Data extracted from a collection:
+-------+
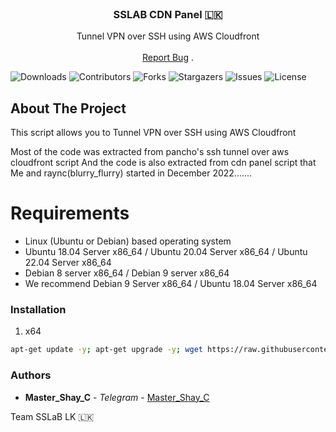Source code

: <br/>
<p align="center">
  <h3 align="center">SSLAB CDN Panel 🇱🇰 </h3>

  <p align="center">
    Tunnel VPN over SSH using AWS Cloudfront
    <br/>
    <br/>
    <a href="https://github.com/noobconner21/SSLAB-CDN-Panel/issues">Report Bug</a>
    .
  </p>
</p>

![Downloads](https://img.shields.io/github/downloads/noobconner21/SSLAB-CDN-Panel/total) ![Contributors](https://img.shields.io/github/contributors/noobconner21/SSLAB-CDN-Panel?color=dark-green) ![Forks](https://img.shields.io/github/forks/noobconner21/SSLAB-CDN-Panel?style=social) ![Stargazers](https://img.shields.io/github/stars/noobconner21/SSLAB-CDN-Panel?style=social) ![Issues](https://img.shields.io/github/issues/noobconner21/SSLAB-CDN-Panel) ![License](https://img.shields.io/github/license/noobconner21/SSLAB-CDN-Panel) 


## About The Project

This script allows you to Tunnel VPN over SSH using AWS Cloudfront

Most of the code was extracted from pancho's ssh tunnel over aws cloudfront script
 And the code is also extracted from cdn panel script that Me and raync(blurry_flurry) started in December 2022.......
 
# Requirements
* Linux (Ubuntu or Debian) based operating system
* Ubuntu 18.04 Server x86_64 / Ubuntu 20.04 Server x86_64 / Ubuntu 22.04 Server x86_64
* Debian 8 server x86_64 / Debian 9 server x86_64
* We recommend Debian 9 Server x86_64 / Ubuntu 18.04 Server x86_64
 

### Installation

1. x64

```sh
apt-get update -y; apt-get upgrade -y; wget https://raw.githubusercontent.com/noobconner21/SSLAB-CDN-Panel/main/setup.sh; chmod 777 cdn.sh; bash cdn.sh
```


### Authors

* **Master_Shay_C** - *Telegram* - [Master_Shay_C](https://t.me/mastershayc)  

Team SSLaB LK 🇱🇰 
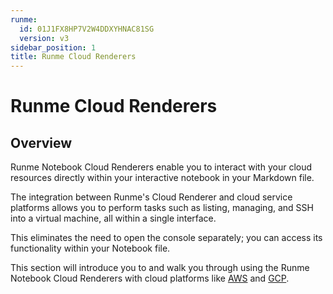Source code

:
 ```yaml
---
runme:
  id: 01J1FX8HP7V2W4DDXYHNAC81SG
  version: v3
sidebar_position: 1
title: Runme Cloud Renderers
---
```


# Runme Cloud Renderers

## Overview

Runme Notebook Cloud Renderers enable you to interact with your cloud resources directly within your interactive notebook in your Markdown file.

The integration between Runme's Cloud Renderer and cloud service platforms allows you to perform tasks such as listing, managing, and SSH into a virtual machine, all within a single interface.

This eliminates the need to open the console separately; you can access its functionality within your Notebook file.

This section will introduce you to and walk you through using the Runme Notebook Cloud Renderers with cloud platforms like [AWS](../cloud-render/aws.md) and [GCP](../cloud-render/gcp.md).
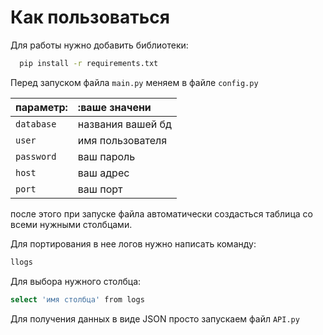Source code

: 
# Как пользоваться

Для работы нужно добавить библиотеки:  
```bash
  pip install -r requirements.txt
```

Перед запуском файла `main.py` меняем в файле `config.py` 

| параметр: | :ваше значени                |
| :-------- | :------------------------- |
| `database` | названия вашей бд |
| `user` | имя пользователя |
| `password` | ваш пароль |
| `host` | ваш адрес |
| `port` | ваш порт |

после этого при запуске файла автоматически создасться таблица со всеми нужными столбцами.

Для портирования в нее логов нужно написать команду:
```bash
llogs
```
Для выбора нужного столбца:
```bash
select 'имя столбца' from logs
```


Для получения данных в виде JSON просто запускаем файл `API.py`



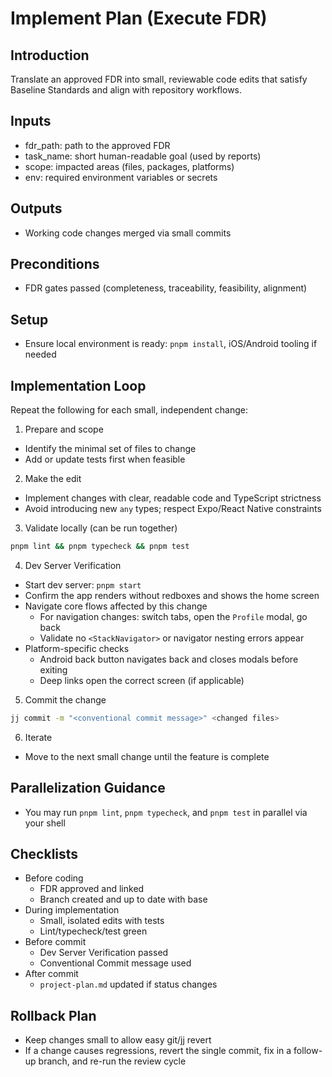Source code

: # Implement Plan (Execute FDR)

## Introduction

Translate an approved FDR into small, reviewable code edits that satisfy Baseline Standards and align with repository workflows.

## Inputs

- fdr_path: path to the approved FDR
- task_name: short human-readable goal (used by reports)
- scope: impacted areas (files, packages, platforms)
- env: required environment variables or secrets

## Outputs

- Working code changes merged via small commits

## Preconditions

- FDR gates passed (completeness, traceability, feasibility, alignment)

## Setup

- Ensure local environment is ready: `pnpm install`, iOS/Android tooling if needed

## Implementation Loop

Repeat the following for each small, independent change:

1. Prepare and scope

- Identify the minimal set of files to change
- Add or update tests first when feasible

2. Make the edit

- Implement changes with clear, readable code and TypeScript strictness
- Avoid introducing new `any` types; respect Expo/React Native constraints

3. Validate locally (can be run together)

```bash
pnpm lint && pnpm typecheck && pnpm test
```

4. Dev Server Verification

- Start dev server: `pnpm start`
- Confirm the app renders without redboxes and shows the home screen
- Navigate core flows affected by this change
  - For navigation changes: switch tabs, open the `Profile` modal, go back
  - Validate no `<StackNavigator>` or navigator nesting errors appear
- Platform-specific checks
  - Android back button navigates back and closes modals before exiting
  - Deep links open the correct screen (if applicable)

5. Commit the change

```bash
jj commit -m "<conventional commit message>" <changed files>
```

6. Iterate

- Move to the next small change until the feature is complete

## Parallelization Guidance

- You may run `pnpm lint`, `pnpm typecheck`, and `pnpm test` in parallel via your shell

## Checklists

- Before coding
  - FDR approved and linked
  - Branch created and up to date with base
- During implementation
  - Small, isolated edits with tests
  - Lint/typecheck/test green
- Before commit
  - Dev Server Verification passed
  - Conventional Commit message used
- After commit
  - `project-plan.md` updated if status changes

## Rollback Plan

- Keep changes small to allow easy git/jj revert
- If a change causes regressions, revert the single commit, fix in a follow-up branch, and re-run the review cycle
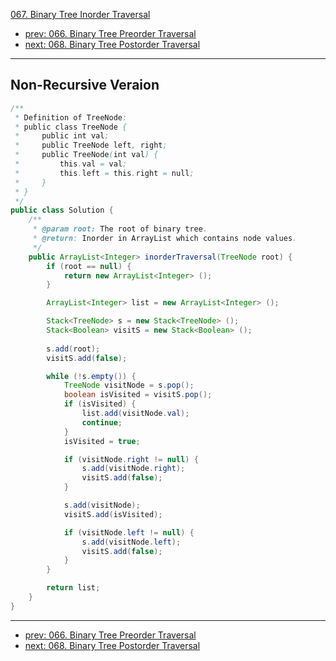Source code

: [067. Binary Tree Inorder Traversal](http://www.lintcode.com/problem/binary-tree-inorder-traversal)

- [prev: 066. Binary Tree Preorder Traversal](066-binary-tree-preorder-traversal.md)
- [next: 068. Binary Tree Postorder Traversal](068-binary-tree-postorder-traversal.md)

---

## Non-Recursive Veraion

```java
/**
 * Definition of TreeNode:
 * public class TreeNode {
 *     public int val;
 *     public TreeNode left, right;
 *     public TreeNode(int val) {
 *         this.val = val;
 *         this.left = this.right = null;
 *     }
 * }
 */
public class Solution {
    /**
     * @param root: The root of binary tree.
     * @return: Inorder in ArrayList which contains node values.
     */
    public ArrayList<Integer> inorderTraversal(TreeNode root) {
        if (root == null) {
            return new ArrayList<Integer> ();
        }

        ArrayList<Integer> list = new ArrayList<Integer> ();

        Stack<TreeNode> s = new Stack<TreeNode> ();
        Stack<Boolean> visitS = new Stack<Boolean> ();
        
        s.add(root);
        visitS.add(false);

        while (!s.empty()) {
            TreeNode visitNode = s.pop();
            boolean isVisited = visitS.pop();
            if (isVisited) {
                list.add(visitNode.val);
                continue;
            }
            isVisited = true;

            if (visitNode.right != null) {
                s.add(visitNode.right);
                visitS.add(false);
            }

            s.add(visitNode);
            visitS.add(isVisited);

            if (visitNode.left != null) {
                s.add(visitNode.left);
                visitS.add(false);
            } 
        }

        return list;
    }
}
```

---

- [prev: 066. Binary Tree Preorder Traversal](066-binary-tree-preorder-traversal.md)
- [next: 068. Binary Tree Postorder Traversal](068-binary-tree-postorder-traversal.md)
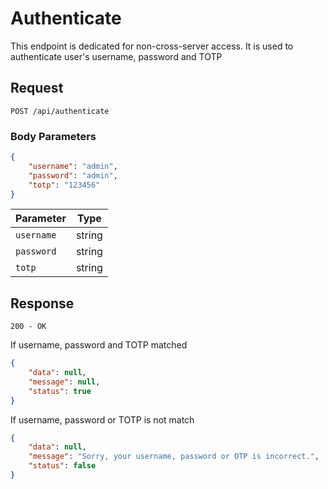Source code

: # Authenticate

This endpoint is dedicated for non-cross-server access. It is used to authenticate user's username, password and TOTP

## Request

`POST /api/authenticate`

### Body Parameters

```json
{
    "username": "admin",
    "password": "admin",
    "totp": "123456"
}
```

| Parameter  | Type   |   
|------------|--------|   
| `username` | string |   
| `password` | string |   
| `totp`     | string |   


## Response

`200 - OK`

If username, password and TOTP matched

```json
{
    "data": null,
    "message": null,
    "status": true
}
```

If username, password or TOTP is not match

```json
{
    "data": null,
    "message": "Sorry, your username, password or OTP is incorrect.",
    "status": false
}
```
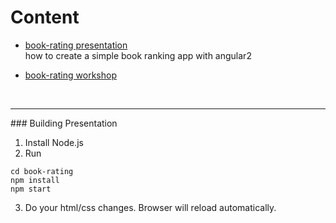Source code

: # Content

* [book-rating presentation](https://angular2buch.de/presentations/book-rating/)  
  how to create a simple book ranking app with angular2

* [book-rating workshop](https://angular2buch.de/presentations/book-rating/workshop.html)  


&nbsp;

<hr>
### Building Presentation 

1) Install Node.js  
2) Run  
```
cd book-rating
npm install
npm start
```
3) Do your html/css changes. Browser will reload automatically.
+-------+
Your objective => Look through the entries for lines containing the word "false" and return each one.

Response to the task =>
        visitS.add(false);
                visitS.add(false);
                visitS.add(false);
    "status": false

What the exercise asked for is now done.